----- DATA FOR THIS TASK -----

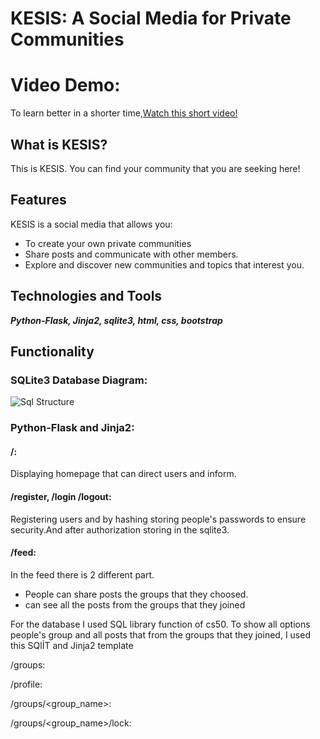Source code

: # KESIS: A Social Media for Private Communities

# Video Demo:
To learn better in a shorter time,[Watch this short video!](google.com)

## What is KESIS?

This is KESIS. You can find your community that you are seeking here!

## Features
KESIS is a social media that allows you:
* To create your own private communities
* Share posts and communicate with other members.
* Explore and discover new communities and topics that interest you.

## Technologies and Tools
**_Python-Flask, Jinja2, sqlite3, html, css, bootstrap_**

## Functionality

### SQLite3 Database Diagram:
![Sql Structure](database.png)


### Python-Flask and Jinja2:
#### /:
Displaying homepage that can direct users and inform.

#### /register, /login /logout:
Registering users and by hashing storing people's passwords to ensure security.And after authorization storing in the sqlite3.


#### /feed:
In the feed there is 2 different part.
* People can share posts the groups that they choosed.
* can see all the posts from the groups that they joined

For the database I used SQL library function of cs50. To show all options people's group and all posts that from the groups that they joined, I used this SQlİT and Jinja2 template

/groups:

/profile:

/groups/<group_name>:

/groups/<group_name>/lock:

-----
----- DATA FOR THIS TASK -----

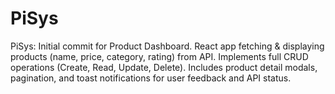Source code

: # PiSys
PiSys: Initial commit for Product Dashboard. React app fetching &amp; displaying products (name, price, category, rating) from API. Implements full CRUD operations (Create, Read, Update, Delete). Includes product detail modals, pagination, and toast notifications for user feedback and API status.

-----
----- DATA FOR THIS TASK -----

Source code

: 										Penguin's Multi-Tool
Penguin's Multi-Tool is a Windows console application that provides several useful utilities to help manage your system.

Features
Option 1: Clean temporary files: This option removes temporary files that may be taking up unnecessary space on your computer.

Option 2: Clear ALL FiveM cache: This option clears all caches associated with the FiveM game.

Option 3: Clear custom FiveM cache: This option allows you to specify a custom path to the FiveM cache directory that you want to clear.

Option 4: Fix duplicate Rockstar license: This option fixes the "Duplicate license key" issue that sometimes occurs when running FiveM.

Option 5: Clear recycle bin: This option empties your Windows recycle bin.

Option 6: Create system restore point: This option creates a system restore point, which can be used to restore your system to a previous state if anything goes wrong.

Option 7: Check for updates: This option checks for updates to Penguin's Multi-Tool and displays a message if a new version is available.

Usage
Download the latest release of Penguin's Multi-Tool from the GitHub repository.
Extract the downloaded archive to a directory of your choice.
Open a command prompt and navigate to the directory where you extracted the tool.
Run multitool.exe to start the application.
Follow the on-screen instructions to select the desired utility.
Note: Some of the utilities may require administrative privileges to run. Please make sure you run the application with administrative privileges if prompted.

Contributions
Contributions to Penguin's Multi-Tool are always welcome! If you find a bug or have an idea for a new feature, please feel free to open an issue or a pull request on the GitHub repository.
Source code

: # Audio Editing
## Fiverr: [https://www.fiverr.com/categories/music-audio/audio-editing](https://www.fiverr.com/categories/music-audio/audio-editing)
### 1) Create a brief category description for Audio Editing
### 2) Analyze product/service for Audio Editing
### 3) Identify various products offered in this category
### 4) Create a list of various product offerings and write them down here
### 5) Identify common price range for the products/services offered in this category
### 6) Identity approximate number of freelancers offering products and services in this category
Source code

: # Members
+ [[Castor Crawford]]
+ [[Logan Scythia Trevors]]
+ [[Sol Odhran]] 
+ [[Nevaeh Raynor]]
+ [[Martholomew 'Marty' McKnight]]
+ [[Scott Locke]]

-----

- _WORK TO BE COMPLETED_
Find the line with "Extract the downloaded" in the material above. Reproduce it and each line after it up to and including the line with "### 1) Create".

- _ANSWER BOX_
Extract the downloaded archive to a directory of your choice.
Open a command prompt and navigate to the directory where you extracted the tool.
Run multitool.exe to start the application.
Follow the on-screen instructions to select the desired utility.
Note: Some of the utilities may require administrative privileges to run. Please make sure you run the application with administrative privileges if prompted.

Contributions
Contributions to Penguin's Multi-Tool are always welcome! If you find a bug or have an idea for a new feature, please feel free to open an issue or a pull request on the GitHub repository.
Source code

: # Audio Editing
## Fiverr: [https://www.fiverr.com/categories/music-audio/audio-editing](https://www.fiverr.com/categories/music-audio/audio-editing)
### 1) Create a brief category description for Audio Editing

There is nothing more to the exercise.